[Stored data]
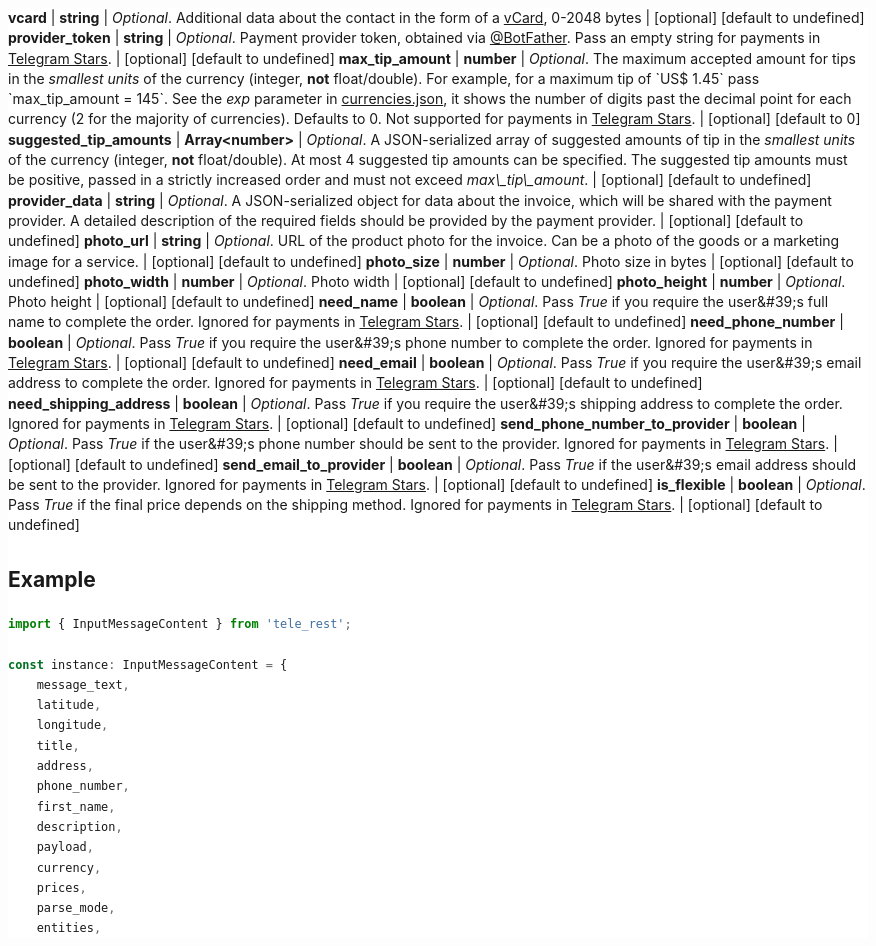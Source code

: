 **vcard** | **string** | *Optional*. Additional data about the contact in the form of a [vCard](https://en.wikipedia.org/wiki/VCard), 0-2048 bytes | [optional] [default to undefined]
**provider_token** | **string** | *Optional*. Payment provider token, obtained via [@BotFather](https://t.me/botfather). Pass an empty string for payments in [Telegram Stars](https://t.me/BotNews/90). | [optional] [default to undefined]
**max_tip_amount** | **number** | *Optional*. The maximum accepted amount for tips in the *smallest units* of the currency (integer, **not** float/double). For example, for a maximum tip of &#x60;US$ 1.45&#x60; pass &#x60;max_tip_amount &#x3D; 145&#x60;. See the *exp* parameter in [currencies.json](https://core.telegram.org/bots/payments/currencies.json), it shows the number of digits past the decimal point for each currency (2 for the majority of currencies). Defaults to 0. Not supported for payments in [Telegram Stars](https://t.me/BotNews/90). | [optional] [default to 0]
**suggested_tip_amounts** | **Array&lt;number&gt;** | *Optional*. A JSON-serialized array of suggested amounts of tip in the *smallest units* of the currency (integer, **not** float/double). At most 4 suggested tip amounts can be specified. The suggested tip amounts must be positive, passed in a strictly increased order and must not exceed *max\\_tip\\_amount*. | [optional] [default to undefined]
**provider_data** | **string** | *Optional*. A JSON-serialized object for data about the invoice, which will be shared with the payment provider. A detailed description of the required fields should be provided by the payment provider. | [optional] [default to undefined]
**photo_url** | **string** | *Optional*. URL of the product photo for the invoice. Can be a photo of the goods or a marketing image for a service. | [optional] [default to undefined]
**photo_size** | **number** | *Optional*. Photo size in bytes | [optional] [default to undefined]
**photo_width** | **number** | *Optional*. Photo width | [optional] [default to undefined]
**photo_height** | **number** | *Optional*. Photo height | [optional] [default to undefined]
**need_name** | **boolean** | *Optional*. Pass *True* if you require the user\&#39;s full name to complete the order. Ignored for payments in [Telegram Stars](https://t.me/BotNews/90). | [optional] [default to undefined]
**need_phone_number** | **boolean** | *Optional*. Pass *True* if you require the user\&#39;s phone number to complete the order. Ignored for payments in [Telegram Stars](https://t.me/BotNews/90). | [optional] [default to undefined]
**need_email** | **boolean** | *Optional*. Pass *True* if you require the user\&#39;s email address to complete the order. Ignored for payments in [Telegram Stars](https://t.me/BotNews/90). | [optional] [default to undefined]
**need_shipping_address** | **boolean** | *Optional*. Pass *True* if you require the user\&#39;s shipping address to complete the order. Ignored for payments in [Telegram Stars](https://t.me/BotNews/90). | [optional] [default to undefined]
**send_phone_number_to_provider** | **boolean** | *Optional*. Pass *True* if the user\&#39;s phone number should be sent to the provider. Ignored for payments in [Telegram Stars](https://t.me/BotNews/90). | [optional] [default to undefined]
**send_email_to_provider** | **boolean** | *Optional*. Pass *True* if the user\&#39;s email address should be sent to the provider. Ignored for payments in [Telegram Stars](https://t.me/BotNews/90). | [optional] [default to undefined]
**is_flexible** | **boolean** | *Optional*. Pass *True* if the final price depends on the shipping method. Ignored for payments in [Telegram Stars](https://t.me/BotNews/90). | [optional] [default to undefined]

## Example

```typescript
import { InputMessageContent } from 'tele_rest';

const instance: InputMessageContent = {
    message_text,
    latitude,
    longitude,
    title,
    address,
    phone_number,
    first_name,
    description,
    payload,
    currency,
    prices,
    parse_mode,
    entities,
```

What you should do. Reproduce the lines of the entries above from the one with "width | [optional] [default to undefined]" to the one with "height | [optional] [default to undefined]", both included, exactly and without any other line.

Response to this exercise.
**photo_width** | **number** | *Optional*. Photo width | [optional] [default to undefined]
**photo_height** | **number** | *Optional*. Photo height | [optional] [default to undefined]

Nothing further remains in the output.